** Opening Dataset block **

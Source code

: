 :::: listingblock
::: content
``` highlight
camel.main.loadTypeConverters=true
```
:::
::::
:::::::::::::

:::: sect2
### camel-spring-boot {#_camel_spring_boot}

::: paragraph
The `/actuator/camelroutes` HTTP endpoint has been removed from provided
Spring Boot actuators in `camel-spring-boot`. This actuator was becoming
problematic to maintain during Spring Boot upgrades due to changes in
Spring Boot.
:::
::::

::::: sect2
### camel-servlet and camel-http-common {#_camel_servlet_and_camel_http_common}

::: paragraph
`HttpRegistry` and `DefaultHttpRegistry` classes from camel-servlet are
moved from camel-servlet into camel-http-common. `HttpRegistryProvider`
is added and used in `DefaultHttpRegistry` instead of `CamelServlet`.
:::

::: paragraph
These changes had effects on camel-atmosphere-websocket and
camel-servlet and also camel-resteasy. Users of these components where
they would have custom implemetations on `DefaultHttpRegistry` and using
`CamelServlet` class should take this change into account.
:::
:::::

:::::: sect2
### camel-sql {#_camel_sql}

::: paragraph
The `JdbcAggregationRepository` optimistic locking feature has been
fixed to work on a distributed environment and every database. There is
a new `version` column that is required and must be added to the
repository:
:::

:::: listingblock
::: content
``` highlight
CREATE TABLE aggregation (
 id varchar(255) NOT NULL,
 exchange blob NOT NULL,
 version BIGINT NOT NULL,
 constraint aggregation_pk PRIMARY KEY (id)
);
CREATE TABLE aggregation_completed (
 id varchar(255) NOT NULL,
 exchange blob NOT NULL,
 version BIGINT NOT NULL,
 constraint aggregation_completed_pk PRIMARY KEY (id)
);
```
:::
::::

** Closing Dataset block **

Print the line that contains "moved from camel-servlet" and each line after it up to the end of the listing, exactly as written.

moved from camel-servlet into camel-http-common. `HttpRegistryProvider`
is added and used in `DefaultHttpRegistry` instead of `CamelServlet`.
:::

::: paragraph
These changes had effects on camel-atmosphere-websocket and
camel-servlet and also camel-resteasy. Users of these components where
they would have custom implemetations on `DefaultHttpRegistry` and using
`CamelServlet` class should take this change into account.
:::
:::::

:::::: sect2
### camel-sql {#_camel_sql}

::: paragraph
The `JdbcAggregationRepository` optimistic locking feature has been
fixed to work on a distributed environment and every database. There is
a new `version` column that is required and must be added to the
repository:
:::

:::: listingblock
::: content
``` highlight
CREATE TABLE aggregation (
 id varchar(255) NOT NULL,
 exchange blob NOT NULL,
 version BIGINT NOT NULL,
 constraint aggregation_pk PRIMARY KEY (id)
);
CREATE TABLE aggregation_completed (
 id varchar(255) NOT NULL,
 exchange blob NOT NULL,
 version BIGINT NOT NULL,
 constraint aggregation_completed_pk PRIMARY KEY (id)
);
```
:::
::::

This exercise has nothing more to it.